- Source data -
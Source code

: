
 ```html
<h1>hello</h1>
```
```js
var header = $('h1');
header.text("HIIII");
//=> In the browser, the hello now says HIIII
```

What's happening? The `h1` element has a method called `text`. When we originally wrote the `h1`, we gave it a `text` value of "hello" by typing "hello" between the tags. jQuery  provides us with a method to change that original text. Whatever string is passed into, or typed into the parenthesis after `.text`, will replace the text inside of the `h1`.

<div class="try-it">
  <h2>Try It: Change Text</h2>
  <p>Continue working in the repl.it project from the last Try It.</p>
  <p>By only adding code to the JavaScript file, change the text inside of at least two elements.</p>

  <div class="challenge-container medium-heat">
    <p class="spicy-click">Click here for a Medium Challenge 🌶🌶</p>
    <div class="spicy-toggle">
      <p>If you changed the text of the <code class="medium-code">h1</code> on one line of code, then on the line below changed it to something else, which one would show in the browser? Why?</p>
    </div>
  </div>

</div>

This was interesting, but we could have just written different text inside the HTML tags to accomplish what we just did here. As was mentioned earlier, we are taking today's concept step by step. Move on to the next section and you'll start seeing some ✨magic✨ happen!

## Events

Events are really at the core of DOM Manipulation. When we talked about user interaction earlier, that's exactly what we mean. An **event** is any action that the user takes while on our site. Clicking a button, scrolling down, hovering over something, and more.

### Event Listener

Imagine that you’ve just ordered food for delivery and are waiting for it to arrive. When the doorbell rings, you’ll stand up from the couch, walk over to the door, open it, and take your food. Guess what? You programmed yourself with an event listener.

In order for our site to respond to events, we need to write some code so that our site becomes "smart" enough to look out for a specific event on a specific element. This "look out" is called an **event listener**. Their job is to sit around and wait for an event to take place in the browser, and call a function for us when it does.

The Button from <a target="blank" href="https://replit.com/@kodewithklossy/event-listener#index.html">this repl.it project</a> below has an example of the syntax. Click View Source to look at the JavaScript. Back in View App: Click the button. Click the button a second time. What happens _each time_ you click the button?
---
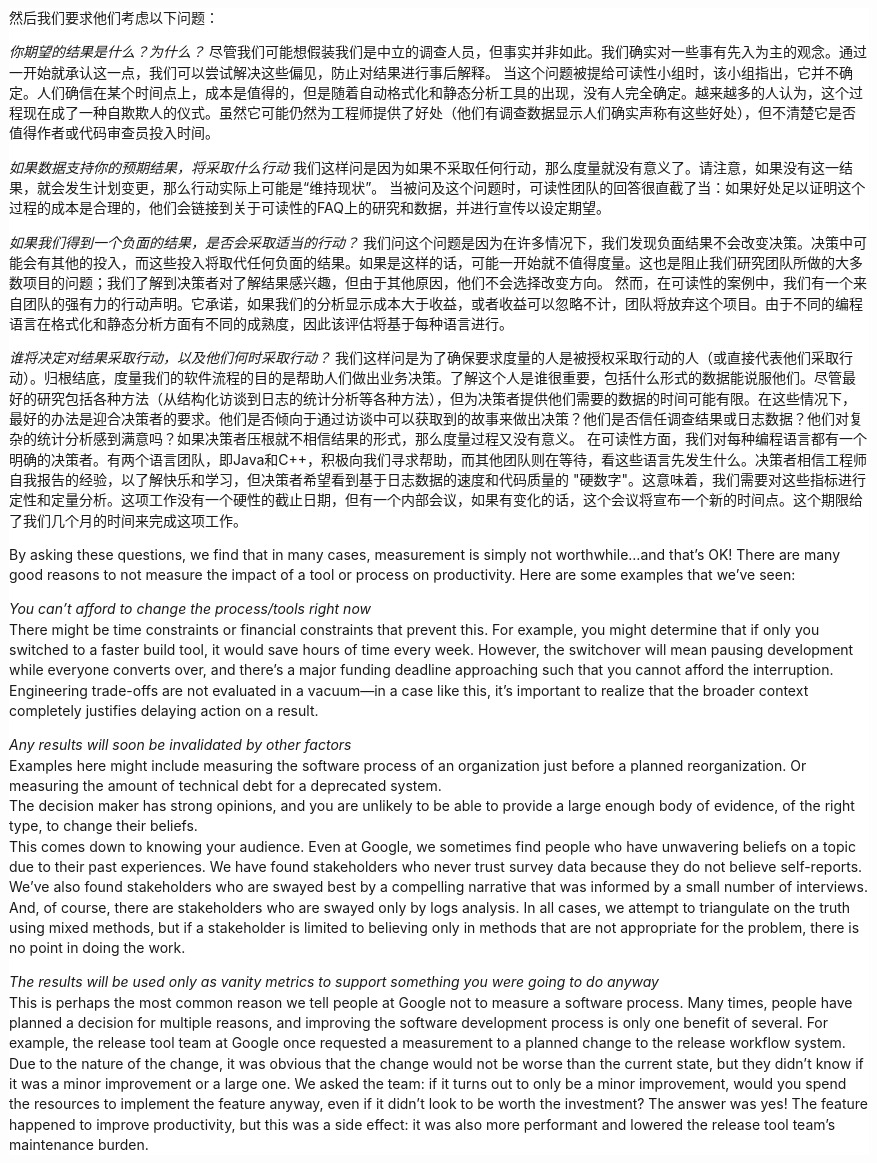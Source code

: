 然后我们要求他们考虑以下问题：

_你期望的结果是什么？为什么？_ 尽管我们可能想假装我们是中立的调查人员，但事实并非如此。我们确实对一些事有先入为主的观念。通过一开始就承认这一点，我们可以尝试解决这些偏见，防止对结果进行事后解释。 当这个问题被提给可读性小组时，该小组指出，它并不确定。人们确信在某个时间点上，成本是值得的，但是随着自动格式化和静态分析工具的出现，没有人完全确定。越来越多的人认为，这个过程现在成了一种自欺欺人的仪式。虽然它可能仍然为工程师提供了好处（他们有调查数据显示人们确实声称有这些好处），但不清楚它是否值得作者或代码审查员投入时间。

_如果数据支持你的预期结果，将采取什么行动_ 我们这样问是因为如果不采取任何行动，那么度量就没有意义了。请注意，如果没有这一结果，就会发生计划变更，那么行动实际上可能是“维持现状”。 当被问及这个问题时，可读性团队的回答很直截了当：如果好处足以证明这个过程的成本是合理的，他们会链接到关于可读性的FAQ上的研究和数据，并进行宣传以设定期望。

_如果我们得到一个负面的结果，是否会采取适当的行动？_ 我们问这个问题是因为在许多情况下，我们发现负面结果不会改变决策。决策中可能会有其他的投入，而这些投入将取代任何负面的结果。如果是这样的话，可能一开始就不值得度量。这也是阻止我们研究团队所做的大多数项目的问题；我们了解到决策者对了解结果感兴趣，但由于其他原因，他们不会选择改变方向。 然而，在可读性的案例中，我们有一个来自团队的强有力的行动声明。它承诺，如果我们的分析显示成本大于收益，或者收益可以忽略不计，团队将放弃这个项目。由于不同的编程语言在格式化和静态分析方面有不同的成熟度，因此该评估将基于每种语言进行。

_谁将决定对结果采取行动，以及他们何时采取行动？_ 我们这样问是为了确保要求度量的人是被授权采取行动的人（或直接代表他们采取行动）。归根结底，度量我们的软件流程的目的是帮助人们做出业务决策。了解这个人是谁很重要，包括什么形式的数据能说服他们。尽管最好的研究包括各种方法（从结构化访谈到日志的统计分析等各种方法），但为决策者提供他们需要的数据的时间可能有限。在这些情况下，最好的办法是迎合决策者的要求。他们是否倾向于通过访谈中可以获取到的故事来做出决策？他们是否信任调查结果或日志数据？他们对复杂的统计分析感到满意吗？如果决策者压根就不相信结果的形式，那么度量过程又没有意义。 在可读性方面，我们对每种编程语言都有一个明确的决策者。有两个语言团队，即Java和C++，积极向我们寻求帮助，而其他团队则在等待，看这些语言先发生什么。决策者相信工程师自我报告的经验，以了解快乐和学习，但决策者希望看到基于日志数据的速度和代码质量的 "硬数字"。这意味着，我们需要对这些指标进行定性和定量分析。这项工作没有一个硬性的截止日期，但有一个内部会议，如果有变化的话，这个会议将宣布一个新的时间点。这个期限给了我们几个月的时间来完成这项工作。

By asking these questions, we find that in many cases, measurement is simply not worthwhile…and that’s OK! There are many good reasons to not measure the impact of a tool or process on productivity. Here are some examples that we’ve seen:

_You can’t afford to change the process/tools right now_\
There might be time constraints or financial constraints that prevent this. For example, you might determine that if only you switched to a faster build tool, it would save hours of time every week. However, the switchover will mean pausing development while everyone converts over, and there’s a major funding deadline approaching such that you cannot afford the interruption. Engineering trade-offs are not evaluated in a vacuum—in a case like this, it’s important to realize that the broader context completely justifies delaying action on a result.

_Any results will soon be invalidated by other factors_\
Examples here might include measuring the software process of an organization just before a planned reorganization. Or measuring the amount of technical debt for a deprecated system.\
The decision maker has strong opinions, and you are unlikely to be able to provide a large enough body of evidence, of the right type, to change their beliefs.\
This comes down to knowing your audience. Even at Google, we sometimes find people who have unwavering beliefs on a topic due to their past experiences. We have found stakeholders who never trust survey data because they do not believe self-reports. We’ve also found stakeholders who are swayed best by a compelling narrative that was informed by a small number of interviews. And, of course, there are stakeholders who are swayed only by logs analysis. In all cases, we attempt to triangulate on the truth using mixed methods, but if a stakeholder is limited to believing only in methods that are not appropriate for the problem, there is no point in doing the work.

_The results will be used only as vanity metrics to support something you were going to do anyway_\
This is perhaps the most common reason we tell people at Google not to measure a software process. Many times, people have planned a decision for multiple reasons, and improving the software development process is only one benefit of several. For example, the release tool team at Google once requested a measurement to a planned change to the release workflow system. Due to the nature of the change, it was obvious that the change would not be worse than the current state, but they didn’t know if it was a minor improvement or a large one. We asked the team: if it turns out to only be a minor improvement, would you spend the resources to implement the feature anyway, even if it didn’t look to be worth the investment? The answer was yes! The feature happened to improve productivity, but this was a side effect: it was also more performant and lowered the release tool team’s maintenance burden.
==
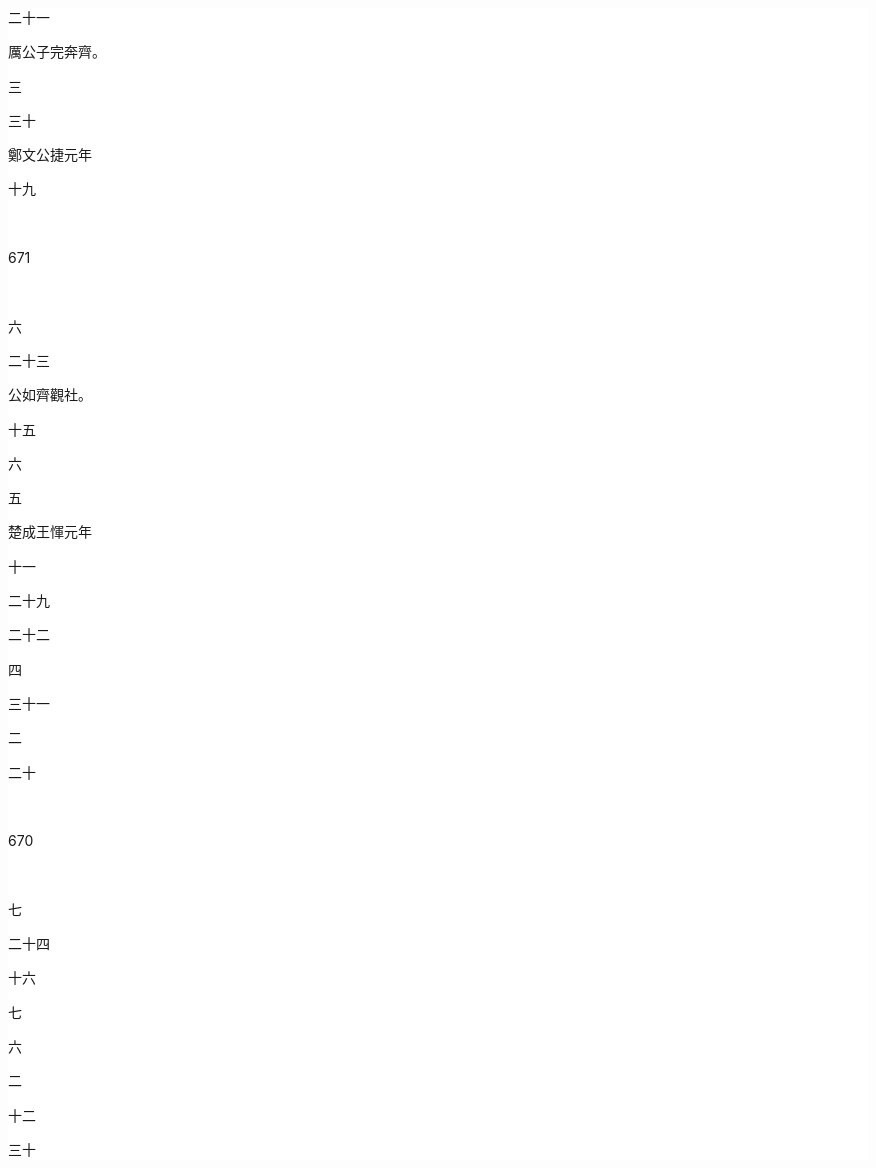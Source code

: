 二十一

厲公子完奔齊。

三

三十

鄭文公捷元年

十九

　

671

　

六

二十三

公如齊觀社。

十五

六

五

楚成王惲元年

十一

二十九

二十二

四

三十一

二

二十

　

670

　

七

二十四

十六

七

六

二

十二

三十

- TASK BRIEF -
Select the lines from the entries that include the word "tags".

- ANSWER TO THIS TASK -
What's happening? The `h1` element has a method called `text`. When we originally wrote the `h1`, we gave it a `text` value of "hello" by typing "hello" between the tags. jQuery  provides us with a method to change that original text. Whatever string is passed into, or typed into the parenthesis after `.text`, will replace the text inside of the `h1`.
This was interesting, but we could have just written different text inside the HTML tags to accomplish what we just did here. As was mentioned earlier, we are taking today's concept step by step. Move on to the next section and you'll start seeing some ✨magic✨ happen!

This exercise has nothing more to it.